Abram has just returned from series of military skirmishes. He has been working with his allies – a group of Indigenous tribes and their kings – to retrieve his nephew Lot and others who had been abducted by a different tribal coalition. Upon his return, he was blessed by Melchizedek in the name of ‘El Elyon, maker of sky and land …’ They shared bread and wine, and Abram gave Melchizedek one-tenth of his possessions.

Understand this: El Elyon wasn’t Abram’s god, for Abram’s god was Yahweh. Instead, El was the Canaanite creator-ancestor, and Elyon the honorific ‘Most High’. Yet Abram received blessings in El Elyon’s name, broke bread and drank wine with El Elyon’s priest, Melchizedek, and gave Melchizedek a tithe of his possessions. He didn’t reject El Elyon or El Elyon’s priest, but accepted them and showed them honour.

More, Abram then made treaty with the king of Sodom to take nothing that wasn’t his, swearing his oath in the name of ‘Yahweh, El Elyon, maker of sky and land …’. So Abram brought the two gods together in his oath, conflating their creative activity, and he promised not to engage in the theft of land, people or possessions.

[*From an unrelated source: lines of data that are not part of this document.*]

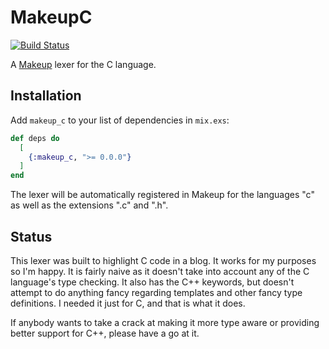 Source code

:# MakeupC

[![Build Status](https://github.com/elixir-makeup/makeup_c/workflows/CI/badge.svg)](https://github.com/elixir-makeup/makeup_c/actions)

A [Makeup](https://github.com/elixir-makeup/makeup/) lexer for the C language.

## Installation

Add `makeup_c` to your list of dependencies in `mix.exs`:

```elixir
def deps do
  [
    {:makeup_c, ">= 0.0.0"}
  ]
end
```

The lexer will be automatically registered in Makeup for
the languages "c" as well as the extensions ".c" and ".h".

## Status

This lexer was built to highlight C code in a blog. It works for my purposes
so I'm happy. It is fairly naive as it doesn't take into account any of the C language's
type checking. It also has the C++ keywords, but doesn't attempt to do anything fancy
regarding templates and other fancy type definitions. I needed it just for C, and that
is what it does.

If anybody wants to take a crack at making it more type aware or providing better
support for C++, please have a go at it.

We opened the service by remembering when the earth was formless, and God’s breath hovering over the deep, and God calling forth creation. Then we remembered Bunjil hovering over formless matter, blowing air through his beak to create the land, scratching soil with his talons to make plants and trees. Perhaps you were shocked, even appalled. But our ancestor Abram in effect does this and much, much more. For where we simply acknowledged the creator-ancestor of this place, Bunjil, Abram acknowledges the creator-ancestor, El, by name. Then he receives the creator-ancestor’s blessing, gives a tithe to the creator-ancestor’s priest, and swears by the creator-ancestor to deal fairly in the land, while acknowledging the overlap between Yahweh and the creator-ancestor.

Abram’s stance points to a way of being in the land that this nation has never tried: a way of coalition, a way of negotiation, a way of treaty. A way of mutual blessing. A way of honour and respect, a way of acknowledging resonances between the ancestors and Abram’s god, a way of living together with our difference.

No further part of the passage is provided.